Switching between multi-processing and main process

Hi all,

I am fairly new to multi-processing and could not find info on running parts of a python code on a single main process as part of a distributed training e.g. single node and 8 GPUs.

I launch as follow:
OMP_NUM_THREADS=12 CUDA_VISIBLE_DEVICES=0,1,2,3,4,5,6,7 torchrun --standalone --nnodes=1 --nproc_per_node=8 my_python_script.py --my_parser_args …

Distributed training works well, for context I use HuggingFace trainer with FairScale --sharded_ddp zero_dp_2, however it seems that the whole script is executed as many times as there are devices, in this case 8 times. This can be seen as e.g. all prints are replicated.

To my understanding, ideally the whole part of the script before training (which doesnt require GPUs) should only run as a single main process e.g. importing data, setting up hyper-parameters and so on. And once the training starts, it should be replicated to as many processes as there are used GPUs.
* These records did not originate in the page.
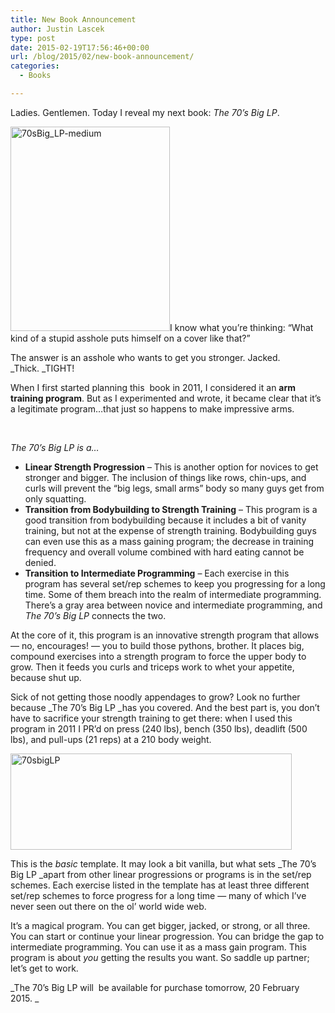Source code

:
 ```yaml
---
title: New Book Announcement
author: Justin Lascek
type: post
date: 2015-02-19T17:56:46+00:00
url: /blog/2015/02/new-book-announcement/
categories:
  - Books

---
```

Ladies. Gentlemen. Today I reveal my next book: _The 70&#8217;s Big LP_.

[<img data-attachment-id="10617" data-permalink="/blog/2015/02/new-book-announcement/70sbig_lp-medium/" data-orig-file="/2015/02/70sBig_LP-medium.jpg" data-orig-size="500,646" data-comments-opened="1" data-image-meta="{&quot;aperture&quot;:&quot;0&quot;,&quot;credit&quot;:&quot;&quot;,&quot;camera&quot;:&quot;&quot;,&quot;caption&quot;:&quot;&quot;,&quot;created_timestamp&quot;:&quot;0&quot;,&quot;copyright&quot;:&quot;&quot;,&quot;focal_length&quot;:&quot;0&quot;,&quot;iso&quot;:&quot;0&quot;,&quot;shutter_speed&quot;:&quot;0&quot;,&quot;title&quot;:&quot;&quot;,&quot;orientation&quot;:&quot;0&quot;}" data-image-title="70sBig_LP-medium" data-image-description="" data-medium-file="/2015/02/70sBig_LP-medium-155x200.jpg" data-large-file="/2015/02/70sBig_LP-medium-450x581.jpg" class="  wp-image-10617 alignleft" src="/2015/02/70sBig_LP-medium-450x581.jpg" alt="70sBig_LP-medium" width="255" height="327" srcset="/2015/02/70sBig_LP-medium-116x150.jpg 116w, /2015/02/70sBig_LP-medium-155x200.jpg 155w" sizes="(max-width: 255px) 100vw, 255px" />][1]I know what you&#8217;re thinking: &#8220;What kind of a stupid asshole puts himself on a cover like that?&#8221;

The answer is an asshole who wants to get you stronger. Jacked. _Thick. _TIGHT!

When I first started planning this  book in 2011, I considered it an **arm training program**. But as I experimented and wrote, it became clear that it&#8217;s a legitimate program&#8230;that just so happens to make impressive arms.

&nbsp;

_The 70&#8217;s Big LP is a&#8230;_

  * **Linear Strength Progression** – This is another option for novices to get stronger and bigger. The inclusion of things like rows, chin-ups, and curls will prevent the “big legs, small arms” body so many guys get from only squatting.
  * **Transition from Bodybuilding to Strength Training** – This program is a good transition from bodybuilding because it includes a bit of vanity training, but not at the expense of strength training. Bodybuilding guys can even use this as a mass gaining program; the decrease in training frequency and overall volume combined with hard eating cannot be denied.
  * **Transition to Intermediate Programming** – Each exercise in this program has several set/rep schemes to keep you progressing for a long time. Some of them breach into the realm of intermediate programming. There’s a gray area between novice and intermediate programming, and _The 70’s Big LP_ connects the two.

At the core of it, this program is an innovative strength program that allows &#8212; no, encourages! &#8212; you to build those pythons, brother. It places big, compound exercises into a strength program to force the upper body to grow. Then it feeds you curls and triceps work to whet your appetite, because shut up.

Sick of not getting those noodly appendages to grow? Look no further because _The 70&#8217;s Big LP _has you covered. And the best part is, you don&#8217;t have to sacrifice your strength training to get there: when I used this program in 2011 I PR&#8217;d on press (240 lbs), bench (350 lbs), deadlift (500 lbs), and pull-ups (21 reps) at a 210 body weight.

[<img data-attachment-id="10618" data-permalink="/blog/2015/02/new-book-announcement/70sbiglp/" data-orig-file="/2015/02/70sbigLP.jpg" data-orig-size="624,213" data-comments-opened="1" data-image-meta="{&quot;aperture&quot;:&quot;0&quot;,&quot;credit&quot;:&quot;Justin&quot;,&quot;camera&quot;:&quot;&quot;,&quot;caption&quot;:&quot;&quot;,&quot;created_timestamp&quot;:&quot;1424350012&quot;,&quot;copyright&quot;:&quot;&quot;,&quot;focal_length&quot;:&quot;0&quot;,&quot;iso&quot;:&quot;0&quot;,&quot;shutter_speed&quot;:&quot;0&quot;,&quot;title&quot;:&quot;&quot;,&quot;orientation&quot;:&quot;0&quot;}" data-image-title="70sbigLP" data-image-description="" data-medium-file="/2015/02/70sbigLP-200x68.jpg" data-large-file="/2015/02/70sbigLP-450x154.jpg" class="aligncenter size-large wp-image-10618" src="/2015/02/70sbigLP-450x154.jpg" alt="70sbigLP" width="450" height="154" srcset="/2015/02/70sbigLP-450x154.jpg 450w, /2015/02/70sbigLP-150x51.jpg 150w, /2015/02/70sbigLP-200x68.jpg 200w, /2015/02/70sbigLP-500x171.jpg 500w, /2015/02/70sbigLP.jpg 624w" sizes="(max-width: 450px) 100vw, 450px" />][2]

This is the _basic_ template. It may look a bit vanilla, but what sets _The 70&#8217;s Big LP _apart from other linear progressions or programs is in the set/rep schemes. Each exercise listed in the template has at least three different set/rep schemes to force progress for a long time &#8212; many of which I&#8217;ve never seen out there on the ol&#8217; world wide web.

It&#8217;s a magical program. You can get bigger, jacked, or strong, or all three. You can start or continue your linear progression. You can bridge the gap to intermediate programming. You can use it as a mass gain program. This program is about _you_ getting the results you want. So saddle up partner; let&#8217;s get to work.

_The 70&#8217;s Big LP will  be available for purchase tomorrow, 20 February 2015. _

 [1]: /2015/02/70sBig_LP-medium.jpg
 [2]: /2015/02/70sbigLP.jpg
What is the PyTorch way to locally disable multi-processing please ?
In HuggingFace, there is an option “main_process_first” which lets a block of code be run with the main process, e.g. dataset pre-processing with tokenizer.

Thanks !

No, most likely this wouldn’t be ideal as you might be running into the Python GIL, which would then slow down your entire code. The single process - multiple devices approach is used in e.g. nn.DataParallel and is thus not recommended.
Since your workflow already seems to work fine, you should get the best performance using a single process per device.

Thanks for your answer, then I will continue this way if it seems desired that all operations including pre-processing and setup stages are replicated as many times as there are GPU devices used in distributed training.